There had been another voice, muffled, distant, and then silence. Footsteps moving away.

Lucia had imagined a game, at first—pretending these were stories like in the books her mother read to her. But she hadn't been able to shake the feeling that the shadows themselves had eyes, and that the whispers were real.

As she grew older, the pieces came together.

The men who vanished.The accidents that seemed too convenient.The sudden promotions, resignations, and disappearances that always followed a quiet command from her father.

Her father was a man who could kill with patience.A man who could erase evidence with a single phone call.A man who never raised a hand in anger—but whose presence alone carried the weight of fear.

Lucia had learned to listen, to notice. To count and remember details.

Names. Dates. Places. Faces.

She remembered one night, curled in bed, listening while Margret sobbed softly in the next room. She heard him speak over the phone, words sharp and quiet.

"They won't see it coming. By morning, it will be clean."

Lucia pressed her pillow against her face, stomach turning. Clean. Blood on his hands, she thought. Not literal, not exactly—but it felt like blood.

Even as a child, she had understood: his hands were never clean.

Everything she had seen since—the running, the hiding, the fear—was proof. Her mother had escaped the first wave. She herself had been spared, but only because David didn't know the full truth about what she had heard.

Now, years later, sitting with her mother in a cramped apartment halfway across the world, she understood the stakes.

Margret's illness, the years of hiding, the careful avoidance of anyone who might connect them back to David—every precaution had been necessary. Every silence, every lie, every secret kept was a shield against a man who did not hesitate to destroy what he could not control.

Lucia's stomach churned as she thought of Eli. The boy had been kind. Or so it seemed. But with her father's reach in mind, every "coincidence" now appeared suspicious. Every innocent question might be a step toward betrayal.

She remembered the first time she had realized the depth of her father's cruelty. She had been twelve, hiding in her room after school, overhearing him speak to a politician.

"It will be worth it," he had said. "Every obstacle removed. Everyone who stands in my way… gone. No trace."

Her mother had come to the doorway, startled. She hadn't seen Lucia at first. "David, what—"

He had silenced her with a glance.

And Lucia had seen fear that no child should ever witness.

Now, she sat quietly beside Margret, eyes wide in the dim lamplight, remembering each moment. Each whispered conversation. Each suspicious absence of a person who had been alive one day and gone the next.

Blood on his hands.It wasn't just metaphorical.It was the quiet way he accumulated power: through threats, lies, silence, and elimination.

Lucia pressed her palms to her eyes. She tried not to cry, but the weight of knowledge was suffocating.

"You have to understand something," Margret said softly from the bed. "He didn't just take what he wanted. He left a path. A trail. And if we're not careful, we'll follow it."

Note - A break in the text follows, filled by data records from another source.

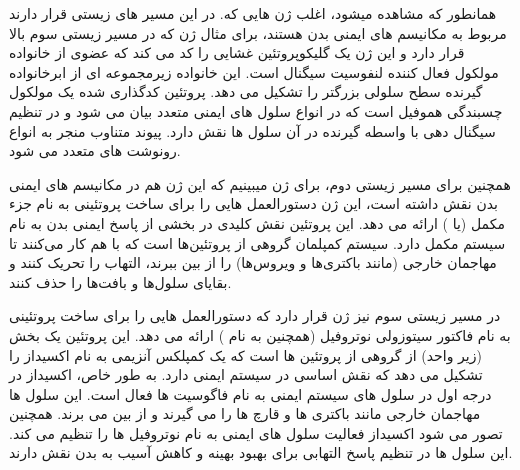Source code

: \documentclass[12pt]{article}
\begin{document}
همانطور که مشاهده میشود، اغلب ژن هایی که. در این مسیر های زیستی قرار دارند مربوط به مکانیسم های ایمنی بدن هستند، برای مثال ژن  که در مسیر زیستی سوم بالا قرار دارد و این ژن یک گلیکوپروتئین غشایی را کد می کند که عضوی از خانواده مولکول فعال کننده لنفوسیت سیگنال
 است. این خانواده زیرمجموعه ای از ابرخانواده گیرنده سطح سلولی
  بزرگتر 
   را تشکیل می دهد. پروتئین کدگذاری شده یک مولکول چسبندگی هموفیل است که در انواع سلول های ایمنی متعدد بیان می شود و در تنظیم سیگنال دهی با واسطه گیرنده در آن سلول ها نقش دارد. پیوند متناوب منجر به انواع رونوشت های متعدد می شود.
 \cite{ch1, ch2}
 
 همچنین برای مسیر زیستی دوم، برای ژن 
 میبینیم که این ژن هم در مکانیسم های ایمنی بدن نقش داشته است، این ژن دستورالعمل هایی را برای ساخت پروتئینی به نام جزء مکمل 
  (یا 
  ) ارائه می دهد. این پروتئین نقش کلیدی در بخشی از پاسخ ایمنی بدن به نام سیستم مکمل دارد. سیستم کمپلمان گروهی از پروتئین‌ها است که با هم کار می‌کنند تا مهاجمان خارجی (مانند باکتری‌ها و ویروس‌ها) را از بین ببرند، التهاب را تحریک کنند و بقایای سلول‌ها و بافت‌ها را حذف کنند.
\cite{ch3}

در مسیر زیستی سوم نیز ژن 
 قرار دارد که دستورالعمل هایی را برای ساخت پروتئینی به نام فاکتور سیتوزولی نوتروفیل 
  (همچنین به نام 
  ) ارائه می دهد. این پروتئین یک بخش (زیر واحد) از گروهی از پروتئین ها است که یک کمپلکس آنزیمی به نام 
   اکسیداز را تشکیل می دهد که نقش اساسی در سیستم ایمنی دارد. به طور خاص، 
    اکسیداز در درجه اول در سلول های سیستم ایمنی به نام فاگوسیت ها فعال است. این سلول ها مهاجمان خارجی مانند باکتری ها و قارچ ها را می گیرند و از بین می برند. همچنین تصور می شود 
     اکسیداز فعالیت سلول های ایمنی به نام نوتروفیل ها را تنظیم می کند. این سلول ها در تنظیم پاسخ التهابی برای بهبود بهینه و کاهش آسیب به بدن نقش دارند.
\cite{ch4}
\end{document}
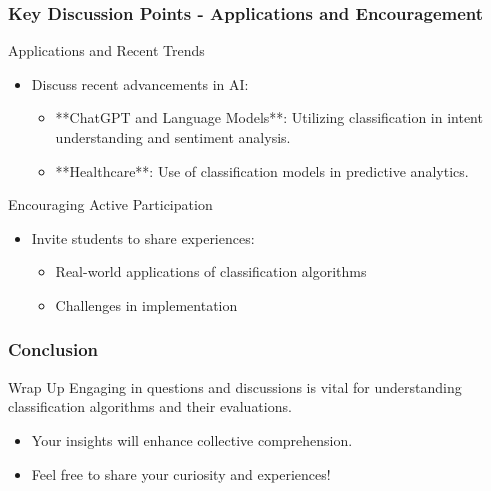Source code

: \documentclass[aspectratio=169]{beamer}
\begin{document}
\begin{frame}[fragile]
    \frametitle{Key Discussion Points - Applications and Encouragement}
    \begin{block}{Applications and Recent Trends}
        \begin{itemize}
            \item Discuss recent advancements in AI:
            \begin{itemize}
                \item **ChatGPT and Language Models**: Utilizing classification in intent understanding and sentiment analysis.
                \item **Healthcare**: Use of classification models in predictive analytics.
            \end{itemize}
        \end{itemize}
    \end{block}
    \begin{block}{Encouraging Active Participation}
        \begin{itemize}
            \item Invite students to share experiences:
            \begin{itemize}
                \item Real-world applications of classification algorithms
                \item Challenges in implementation
            \end{itemize}
        \end{itemize}
    \end{block}
\end{frame}

\begin{frame}[fragile]
    \frametitle{Conclusion}
    \begin{block}{Wrap Up}
        Engaging in questions and discussions is vital for understanding classification algorithms and their evaluations.
        \begin{itemize}
            \item Your insights will enhance collective comprehension.
            \item Feel free to share your curiosity and experiences!
        \end{itemize}
    \end{block}
\end{frame}
\end{document}
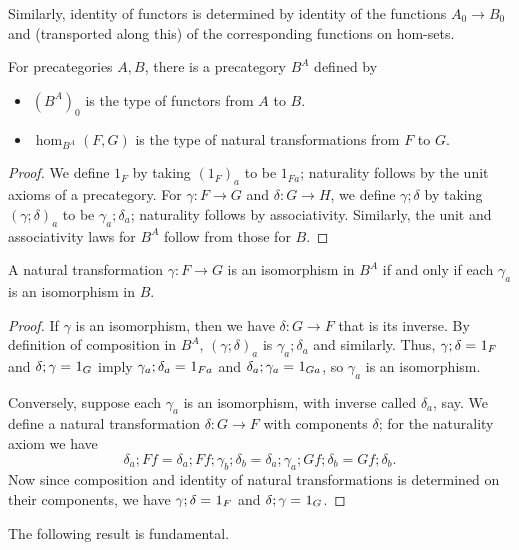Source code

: Similarly, identity of functors is determined by identity of the functions $A_0\to B_0$ and (transported along this) of the corresponding functions on hom-sets.

\begin{defn}\label{ct:functor-precat}
  For precategories $A,B$, there is a precategory $B^A$ defined by
  \begin{itemize}
  \item $(B^A)_0$ is the type of functors from $A$ to $B$.
  \item $\hom_{B^A}(F,G)$ is the type of natural transformations from $F$ to $G$.
  \end{itemize}
\end{defn}
\begin{proof}
  We define $1_F$ by taking $(1_F)_a$ to be $1_{Fa}$; naturality follows by the unit axioms of a precategory.  For $\gamma:F\to G$ and $\delta:G\to H$, we define $\gamma;\delta$ by taking $(\gamma;\delta)_a$ to be $\gamma_a;\delta_a$; naturality follows by associativity.
  Similarly, the unit and associativity laws for $B^A$ follow from those for $B$.
\end{proof}

\begin{lem}\label{ct:natiso}
  A natural transformation $\gamma:F\to G$ is an isomorphism in $B^A$ if and only if each $\gamma_a$ is an isomorphism in $B$.
\end{lem}
\begin{proof}
  If $\gamma$ is an isomorphism, then we have $\delta:G\to F$ that is its inverse.  By definition of composition in $B^A$, $(\gamma;\delta)_a$ is $\gamma_a;\delta_a$ and similarly.  Thus, $\gamma;\delta =_{} 1_F$ and $\delta;\gamma =_{} 1_G$ imply $\gamma_a;\delta_a =_{} 1_{Fa}$ and $\delta_a;\gamma_a =_{} 1_{Ga}$, so $\gamma_a$ is an isomorphism.

  Conversely, suppose each $\gamma_a$ is an isomorphism, with inverse called $\delta_a$, say.  We define a natural transformation $\delta:G\to F$ with components $\delta$; for the naturality axiom we have
  \[ \delta_a;Ff = \delta_a;Ff;\gamma_b;\delta_b = \delta_a;\gamma_a;Gf;\delta_b = Gf;\delta_b. \]
  Now since composition and identity of natural transformations is determined on their components, we have $\gamma;\delta =_{} 1_F$ and $\delta;\gamma =_{} 1_G$.
\end{proof}

The following result is fundamental.


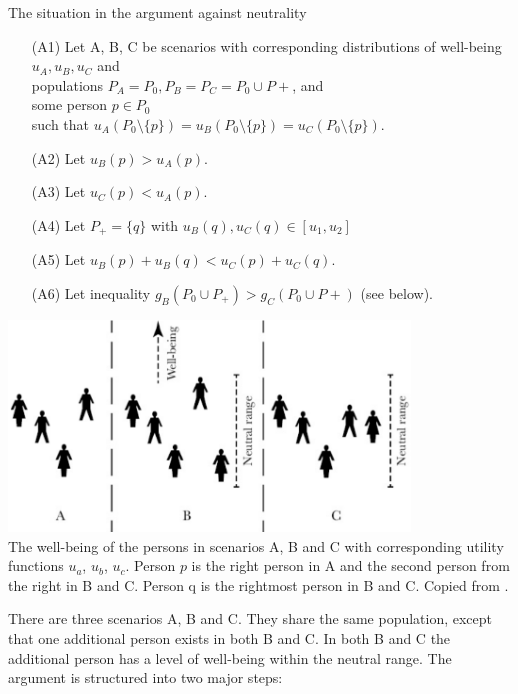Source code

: \begin{Counterexample}{The situation in the argument against neutrality}{}
\begin{enumerate}
\item[(A1)]
Let A, B, C be scenarios with  
corresponding distributions of well-being $u_A, u_B, u_C$ and \\
populations $P_A = P_0, P_B = P_C = P_0 \cup P+$, and \\
some person $p \in P_0$ \\
such that $u_A(P_0 \setminus \{p\}) = u_B(P_0 \setminus \{p\}) = u_C(P_0 \setminus \{p\}).$
\item[(A2)] Let $u_B(p) > u_A(p).$
\item[(A3)] Let $u_C(p) < u_A(p).$
\item[(A4)] Let $P_+ = \{q\}$ with $u_B(q), u_C(q) \in [u_1, u_2]$
\item[(A5)] Let $u_B(p) + u_B(q) < u_C(p) + u_C(q).$
\item[(A6)] Let inequality $g_B(P_0 \cup P_+) > g_C(P_0 \cup P+)$ (see below). 
\end{enumerate}
\begin{center}
  \includegraphics[width=0.8\textwidth]{3-fig-1} \\
  \footnotesize The well-being of the persons in scenarios A, B and C with corresponding utility functions $u_a$, $u_b$, $u_c$. Person $p$ is the right person in A and the second person from the right in B and C. Person q is the rightmost person in B and C. Copied from .
\end{center}
\end{Counterexample}

There are three scenarios A, B and C. They share the same population, except that one additional person exists in both B and C. In both B and C the additional person has a level of well-being within the neutral range. The argument is structured into two major steps:  

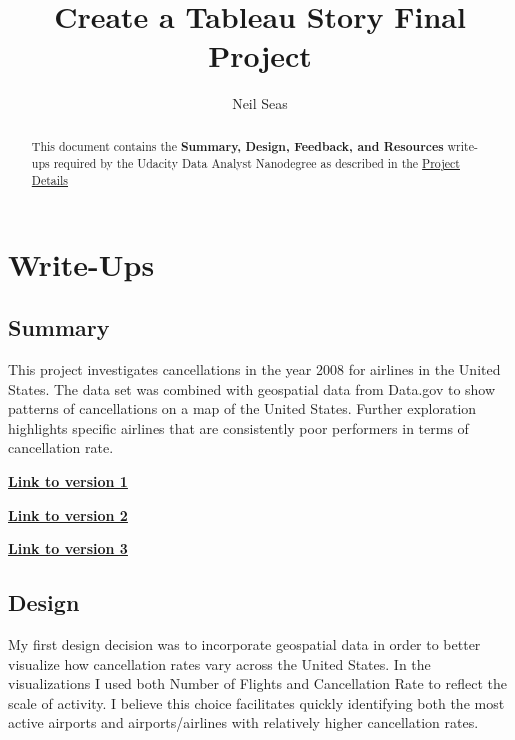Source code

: \documentclass[a4paper,11pt]{report}
\title{Create a Tableau Story Final Project}
\author{Neil Seas}
\begin{document}
\maketitle
\tableofcontents

\begin{abstract}
This document contains the \textbf{Summary, Design, Feedback, and Resources}
write-ups required by the Udacity Data Analyst Nanodegree as described in the
    \href{https://classroom.udacity.com/nanodegrees/nd002/parts/38e740f3-bea2-43cb-a474-1de2abe3ec4b/modules/982dba08-fe94-413f-91ff-0dce5a6e1e16/lessons/9954c4f7-c621-4e22-baf4-60da1150093c/concepts/656b2cfc-9c83-4d19-931a-af681d43f92c}{Project
    Details}
\end{abstract}

\chapter{Write-Ups}
\section{Summary}
This project investigates cancellations in the year 2008 for airlines in the
United States. The data set was combined with geospatial data from Data.gov to
show patterns of cancellations on a map of the United States.  Further
exploration highlights specific airlines that are consistently poor performers
in terms of cancellation rate.

\href{https://public.tableau.com/profile/neil.seas#!/vizhome/UdacityFinalProject/Story1}{\bf{Link
to version 1}}

\href{https://public.tableau.com/profile/neil.seas#!/vizhome/UdacityFinalProjectv2/Story1}{\bf{Link
to version 2}}

\href{https://public.tableau.com/profile/neil.seas#!/vizhome/UdacityFinalProjectv3/Story1}{\bf{Link
to version 3}}

\section{Design}
My first design decision was to incorporate geospatial data in order to better
visualize how cancellation rates vary across the United States.  In the
visualizations I used both Number of Flights and Cancellation Rate to reflect
the scale of activity.  I believe this choice facilitates quickly identifying
both the most active airports and airports/airlines with relatively higher
cancellation rates.
\end{document}
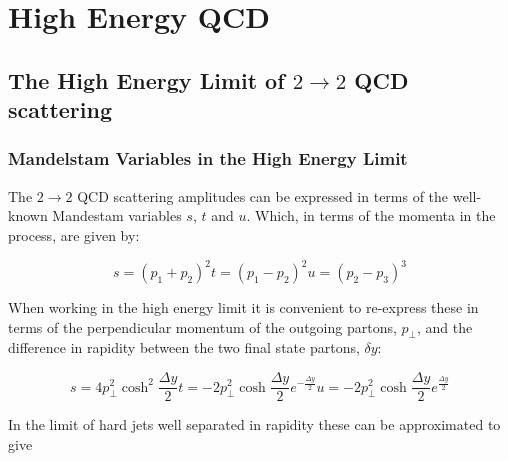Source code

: \chapter{High Energy QCD}
\label{chap:HEQCD}

\section{The High Energy Limit of $2\rightarrow2$ QCD scattering}

	\subsection{Mandelstam Variables in the High Energy Limit}
	\label{sub:Mandelstam Variables in the High Energy Limit}

	The $2\rightarrow 2$ QCD scattering amplitudes can be expressed in terms of the well-known Mandestam variables $s$, $t$ and $u$.  Which, in terms of the momenta in the process, are given by:

	\begin{subequations}
		\begin{equation}
			s = (p_1 + p_2)^2
		\end{equation}
		\begin{equation}
			t = (p_1 - p_2)^2
		\end{equation}
		\begin{equation}
			u = (p_2 - p_3)^3
		\end{equation}
	\end{subequations}

	When working in the high energy limit it is convenient to re-express these in terms of the perpendicular momentum of the outgoing partons, $p_\perp$, and the difference in rapidity between the two final state partons, $\delta y$:

	\begin{subequations}
		\begin{equation}
			s = 4p_\perp^2 \cosh^2\frac{\Delta y}{2}
		\end{equation}
		\begin{equation}
			t = -2p_\perp^2 \cosh\frac{\Delta y}{2}e^{-\frac{\Delta y}{2}}
		\end{equation}
		\begin{equation}
			u = -2p_\perp^2 \cosh\frac{\Delta y}{2}e^{\frac{\Delta y}{2}}
		\end{equation}
	\end{subequations}

	In the limit of hard jets well separated in rapidity these can be approximated to give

Lucia nodded, swallowing hard. "I understand, Mama. I do."

Margret reached out, brushing her daughter's hair from her face. "This is why the rule exists. Never let anyone see where we live. Never let anyone see where we hide. Never trust appearances. Never think kindness is harmless."

Lucia's hands trembled. "I know."

Margret's eyes softened for a moment, but the tension never left her face. "Knowledge is a gift, but it's dangerous. You've seen too much. You remember too much. And so does he."

Lucia swallowed the lump in her throat. The city outside was quiet now, but she could feel the weight of it pressing in through the thin walls of their apartment. Everywhere, somewhere, someone was watching. Waiting. Planning.

Blood on his hands. Lucia could never forget that.And now, more than ever, she understood the stakes.